Authors : Robert Wheal, Elizabeth Oger-Gross
Affiliated organization : African Law Business
Type of publication : Article
Date of publication : June 2019
West Africa has long suffered from very large energy deficits in supply and distribution. Unreliable and expensive power supplies have been significant obstacles to commerce and industry in the region, hence also to economic growth generally. The Economic Community of West African States (ECOWAS) Energy Protocol, inspired by the provisions of the widely known Energy Charter Treaty (ECT), offers potentially valuable and often overlooked protection to encourage investors in this sector. It forms part of a suite of measures in the region intended to attract investments into the power sector, alongside the ECOWAS Centre for Renewable Energy and Energy Efficiency which seeks to encourage investment in more sustainable energy infrastructure.
According to information provided by ECOWAS, 13 out of 15 member states have now ratified the energy protocol (Côte d’Ivoire and Sierra Leone have yet to ratify it) meaning the energy protocol has now entered into force. Thus, investors from contracting parties to the energy protocol are able to invoke the investment protections in relation to their investments in other contracting parties.
What is an investment?
Under the energy protocol, ‘Investment’ is broadly defined to include “every kind of asset, owned and controlled directly or indirectly by an investor”. It covers, amongst other things, tangible and intangible property, a company or business enterprise, shares, stock, or other business participation, claims to money and performance as well as any right by virtue of any licences and permits granted pursuant to law to undertake any economic activity in the energy sector.
Who is an investor?
An investor is defined as a natural person having the citizenship or nationality of, or who resides or establishes an office in the area of, a contracting party or a company or other organisation organised, or registered, in accordance with the law applicable in that contracting party. In addition, under Article 17, each contracting party reserves the right to deny the investment protections of the energy protocol to a legal entity “if citizens or nationals of a third state own or control such entity and if that entity has no substantial business activities in the area of the contracting party in which it is organized”.
Although the Energy Protocol has not yet served as a basis for an international arbitration claim, Contracting Parties to the Energy Protocol should be aware of the international obligations they have entered into under it and of their potential international liability should these obligations be violated
Investors are entitled to fair and equitable treatment
Each contracting party undertakes to accord at all times fair and equitable treatment to investments made by investors. While there is no universally accepted definition of what is ‘fair and equitable’, investment treaty tribunals have typically condemned measures that frustrate an investor’s legitimate expectations (e.g. decisions that violate guarantees provided to investors to induce their investment, such as in privatisations) or measures that are arbitrary, lacking in due process, or taken in bad faith.
Investors are protected from illegal expropriation
Article 13 prohibits nationalisation and expropriation, except where justified by the public interest, not discriminatory, carried out under due process, and are accompanied by compensation.
The broad wording does not restrict investors’ claims to direct takings of their investment by the state.

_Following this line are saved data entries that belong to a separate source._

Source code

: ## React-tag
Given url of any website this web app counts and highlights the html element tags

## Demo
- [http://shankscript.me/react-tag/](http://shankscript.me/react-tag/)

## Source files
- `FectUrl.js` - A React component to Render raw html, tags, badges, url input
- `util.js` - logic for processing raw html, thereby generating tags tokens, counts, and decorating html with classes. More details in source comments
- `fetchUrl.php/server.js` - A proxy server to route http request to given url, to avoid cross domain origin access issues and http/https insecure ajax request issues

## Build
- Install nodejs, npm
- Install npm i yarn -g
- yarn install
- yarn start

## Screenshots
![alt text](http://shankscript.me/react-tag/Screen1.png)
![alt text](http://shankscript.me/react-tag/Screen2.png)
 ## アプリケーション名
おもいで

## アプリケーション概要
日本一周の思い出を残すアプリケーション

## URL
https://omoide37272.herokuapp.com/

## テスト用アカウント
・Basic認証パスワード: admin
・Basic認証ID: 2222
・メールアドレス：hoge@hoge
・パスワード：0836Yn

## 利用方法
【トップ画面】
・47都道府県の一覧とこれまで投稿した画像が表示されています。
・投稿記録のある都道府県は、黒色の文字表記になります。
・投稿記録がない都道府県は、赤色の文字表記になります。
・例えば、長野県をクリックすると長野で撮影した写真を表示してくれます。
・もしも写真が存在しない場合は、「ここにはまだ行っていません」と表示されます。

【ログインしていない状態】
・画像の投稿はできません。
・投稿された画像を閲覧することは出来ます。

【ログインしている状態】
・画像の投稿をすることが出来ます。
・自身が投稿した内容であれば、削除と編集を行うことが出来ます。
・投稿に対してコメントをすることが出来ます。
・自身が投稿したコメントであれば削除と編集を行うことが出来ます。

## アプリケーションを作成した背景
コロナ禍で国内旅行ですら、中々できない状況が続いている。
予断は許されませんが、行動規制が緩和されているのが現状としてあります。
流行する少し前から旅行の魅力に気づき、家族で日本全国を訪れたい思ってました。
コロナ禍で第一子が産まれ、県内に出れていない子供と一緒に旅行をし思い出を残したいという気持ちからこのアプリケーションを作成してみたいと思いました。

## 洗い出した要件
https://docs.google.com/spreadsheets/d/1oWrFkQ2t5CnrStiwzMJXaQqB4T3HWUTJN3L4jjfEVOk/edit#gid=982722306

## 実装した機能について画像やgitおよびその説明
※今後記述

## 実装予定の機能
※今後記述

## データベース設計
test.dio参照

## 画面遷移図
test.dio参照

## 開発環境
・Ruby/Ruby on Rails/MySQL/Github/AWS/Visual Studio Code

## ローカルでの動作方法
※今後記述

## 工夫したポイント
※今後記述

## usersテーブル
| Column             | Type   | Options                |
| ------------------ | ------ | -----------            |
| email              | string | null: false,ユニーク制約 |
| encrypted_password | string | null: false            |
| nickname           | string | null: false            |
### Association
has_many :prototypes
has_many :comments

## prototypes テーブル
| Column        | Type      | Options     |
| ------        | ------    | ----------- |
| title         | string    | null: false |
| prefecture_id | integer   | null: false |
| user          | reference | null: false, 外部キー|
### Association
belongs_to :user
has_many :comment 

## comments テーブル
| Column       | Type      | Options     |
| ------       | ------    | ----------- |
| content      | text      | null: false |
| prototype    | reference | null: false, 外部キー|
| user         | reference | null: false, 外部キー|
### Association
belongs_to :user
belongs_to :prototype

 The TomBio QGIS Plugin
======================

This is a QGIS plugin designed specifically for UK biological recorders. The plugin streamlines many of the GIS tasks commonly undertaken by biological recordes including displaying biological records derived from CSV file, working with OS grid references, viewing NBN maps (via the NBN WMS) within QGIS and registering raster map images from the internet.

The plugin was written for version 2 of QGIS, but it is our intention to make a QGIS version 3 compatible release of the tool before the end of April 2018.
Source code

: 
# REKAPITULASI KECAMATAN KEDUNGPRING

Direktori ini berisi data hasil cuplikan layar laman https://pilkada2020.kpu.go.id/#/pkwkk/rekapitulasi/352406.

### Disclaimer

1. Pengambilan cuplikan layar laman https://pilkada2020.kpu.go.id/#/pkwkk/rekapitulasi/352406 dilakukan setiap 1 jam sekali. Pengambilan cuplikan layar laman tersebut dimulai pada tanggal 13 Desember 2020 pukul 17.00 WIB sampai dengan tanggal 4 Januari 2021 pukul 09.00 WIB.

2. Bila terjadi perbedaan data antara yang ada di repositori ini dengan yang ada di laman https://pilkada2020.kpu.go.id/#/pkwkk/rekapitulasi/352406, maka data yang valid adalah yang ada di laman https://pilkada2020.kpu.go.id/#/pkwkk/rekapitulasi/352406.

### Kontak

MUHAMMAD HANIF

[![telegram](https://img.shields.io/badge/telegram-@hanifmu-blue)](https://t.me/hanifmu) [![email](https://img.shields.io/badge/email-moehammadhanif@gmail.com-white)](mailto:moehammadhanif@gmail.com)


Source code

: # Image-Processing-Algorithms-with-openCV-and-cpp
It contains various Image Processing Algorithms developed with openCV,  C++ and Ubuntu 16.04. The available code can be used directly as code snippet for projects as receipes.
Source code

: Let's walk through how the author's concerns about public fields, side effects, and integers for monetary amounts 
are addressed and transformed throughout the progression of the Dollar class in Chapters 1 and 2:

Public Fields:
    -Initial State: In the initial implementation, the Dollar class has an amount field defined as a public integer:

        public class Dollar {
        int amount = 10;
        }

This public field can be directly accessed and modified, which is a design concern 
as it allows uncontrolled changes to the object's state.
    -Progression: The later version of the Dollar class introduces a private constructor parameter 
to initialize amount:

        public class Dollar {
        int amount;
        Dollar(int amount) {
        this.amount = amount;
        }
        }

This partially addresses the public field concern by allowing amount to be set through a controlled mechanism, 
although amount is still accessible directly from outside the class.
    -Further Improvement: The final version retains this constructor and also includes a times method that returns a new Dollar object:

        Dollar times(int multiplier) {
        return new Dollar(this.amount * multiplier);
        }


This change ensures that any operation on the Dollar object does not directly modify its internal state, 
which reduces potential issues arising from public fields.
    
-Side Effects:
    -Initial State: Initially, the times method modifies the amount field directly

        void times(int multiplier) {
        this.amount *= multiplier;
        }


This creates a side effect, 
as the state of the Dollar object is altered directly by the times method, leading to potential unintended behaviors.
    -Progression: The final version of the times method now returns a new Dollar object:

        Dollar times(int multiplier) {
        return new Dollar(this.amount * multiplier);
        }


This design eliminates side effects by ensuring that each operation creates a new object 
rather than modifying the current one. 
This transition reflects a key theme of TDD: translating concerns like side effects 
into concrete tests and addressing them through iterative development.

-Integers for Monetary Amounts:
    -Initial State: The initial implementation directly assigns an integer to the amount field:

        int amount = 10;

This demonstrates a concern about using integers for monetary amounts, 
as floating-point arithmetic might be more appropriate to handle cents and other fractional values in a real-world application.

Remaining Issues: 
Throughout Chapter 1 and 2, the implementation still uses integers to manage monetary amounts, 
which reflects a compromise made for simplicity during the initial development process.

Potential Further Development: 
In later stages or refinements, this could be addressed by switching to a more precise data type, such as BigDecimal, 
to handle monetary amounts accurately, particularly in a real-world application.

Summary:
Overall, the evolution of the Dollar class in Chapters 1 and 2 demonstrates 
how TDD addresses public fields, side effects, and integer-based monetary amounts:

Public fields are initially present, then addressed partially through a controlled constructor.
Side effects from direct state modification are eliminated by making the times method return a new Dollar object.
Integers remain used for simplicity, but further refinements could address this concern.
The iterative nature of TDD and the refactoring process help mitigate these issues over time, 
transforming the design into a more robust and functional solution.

Investors may also claim for indirect expropriation (i.e. which does not affect the legal title of the owner), such as the revocation of a permit resulting in the total loss of value of the investment, or creeping expropriation (i.e. through a series of measures), for example, a series of adverse regulatory decisions to end or reduce subsidies to operators, which amount to a loss of the investments and bankruptcy.
Dispute resolution
The energy protocol provides for essentially the same multi-tiered dispute resolution mechanism as the ECT. Article 26 provides that disputes between a contracting party and an investor relating to an investment of the latter should be settled amicably. If settlement is not possible within three months, the investor can submit the dispute for resolution through the courts, administrative tribunals, or arbitration at the International Centre for Settlement of Investment Disputes (ICSID), under UNCITRAL rules, the Arbitration Institute of the Stockholm Chamber of Commerce or at the Common Court of Justice and Arbitration (CCJA) in the Organisation pour l’harmonisation en Afrique du droit des affaires (OHADA) region.
Where there is no prior agreement on a dispute settlement procedure, arbitration before an international arbitral tribunal should be an investor’s preferred choice of forum to prosecute claims against States for breaches of the Energy Protocol. The Energy Protocol provides an important new avenue for redress for investors in the energy sector in West Africa and it is worth noting that there have been no fewer than 114 investor-State arbitrations registered under the ECT.
Although the Energy Protocol has not yet served as a basis for an international arbitration claim, Contracting Parties to the Energy Protocol should be aware of the international obligations they have entered into under it and of their potential international liability should these obligations be violated. Similarly, investors in the energy sector should keep this potential avenue for redress in mind when planning investment as well as during the life of their investment. Should their investment be adversely impacted by State measures taken in violation of the Energy Protocol, investors may be able to claim damages for the loss they have incurred as a result.